Yüksek rakımı ve sert ikliminden dolayı uzun yıllar
arpa ve
buğday gibi tahıl ürünlerinin dışında pazarlama amaçlı herhangi bir ürünün yetiştirilmediği Van'da, tarım alanında son yıllarda yapılan çalışmalar,
meyvelerini vermeye başladı.
Başta Vanlı üreticiler olmak üzere
Diyarbakır,
Mardin,
Siirt ve
Adana gibi illerden kente gelerek yıllardır boş kalan binlerce dönümlük tarımsal alanı kiralayan sebze yetiştiricileri, ürettikleri sebzelerle hem kentin ihtiyacını karşılıyor, hem de yeni üreticilere öncülük ediyor.
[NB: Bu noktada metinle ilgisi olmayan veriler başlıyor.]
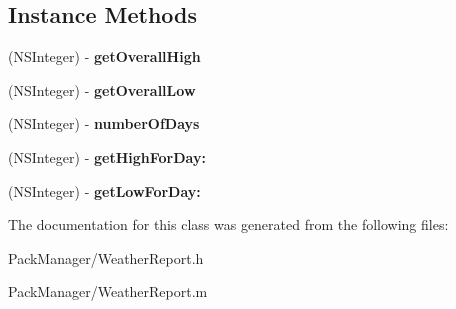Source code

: \subsection*{Instance Methods}
\begin{DoxyCompactItemize}
\item 
\hypertarget{interface_weather_report_aa6bbf5b779e0c4598e198adfeef73caa}{(N\-S\-Integer) -\/ {\bfseries get\-Overall\-High}}\label{interface_weather_report_aa6bbf5b779e0c4598e198adfeef73caa}

\item 
\hypertarget{interface_weather_report_a8044a91695febcfbd290533f0a2d7014}{(N\-S\-Integer) -\/ {\bfseries get\-Overall\-Low}}\label{interface_weather_report_a8044a91695febcfbd290533f0a2d7014}

\item 
\hypertarget{interface_weather_report_a43c87e18a2a90ba36e4426e066ec1bc0}{(N\-S\-Integer) -\/ {\bfseries number\-Of\-Days}}\label{interface_weather_report_a43c87e18a2a90ba36e4426e066ec1bc0}

\item 
\hypertarget{interface_weather_report_a2f163b73346d557e8e69f1ba4658fd6a}{(N\-S\-Integer) -\/ {\bfseries get\-High\-For\-Day\-:}}\label{interface_weather_report_a2f163b73346d557e8e69f1ba4658fd6a}

\item 
\hypertarget{interface_weather_report_a69f1a204d1941aeab765e2ca4bfd989c}{(N\-S\-Integer) -\/ {\bfseries get\-Low\-For\-Day\-:}}\label{interface_weather_report_a69f1a204d1941aeab765e2ca4bfd989c}

\end{DoxyCompactItemize}


The documentation for this class was generated from the following files\-:\begin{DoxyCompactItemize}
\item 
Pack\-Manager/Weather\-Report.\-h\item 
Pack\-Manager/Weather\-Report.\-m\end{DoxyCompactItemize}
Van-Erciş karayolunun 35. kilometresinde kiraladığı 370 dönümlük alanda sebzecilik faaliyetini başlatan Melek Faysal Gül, AA muhabirine yaptığı açıklamada, Van'da sebze halinde komisyonculuk yaptığı sırada, 5 yıl önce kendi imkanlarıyla sebze yetiştirmeye karar verdiğini söyledi.
Gül, önceki yıllarda,
Akdeniz ve
Karadeniz bölgelerinden getirdiği ürünlerin, kapalı kasalarda günlerce süren yolculuğun ardından Van'a ulaştığını bu nedenle sebzelerin büyük bölümünün çürüdüğünü, geri kalanının ise zararına satışa sunulduğunu ifade etti.
Sebzeleri satın aldığı illerdeki üreticilerle yaptığı görüşmeler sonunda, kentin rakımını da göz önünde bulundurarak sebze yetiştirmeye karar verdiğini anlatan Gül, ilk yıllarda
küçük arazilerde gerçekleştirdiği sebze ekimini, bu yıl, kiraladığı 370 dönümlük arazide, 670 bin lira harcayarak daha kapsamlı hale dönüştürdüğünü dile getirdi.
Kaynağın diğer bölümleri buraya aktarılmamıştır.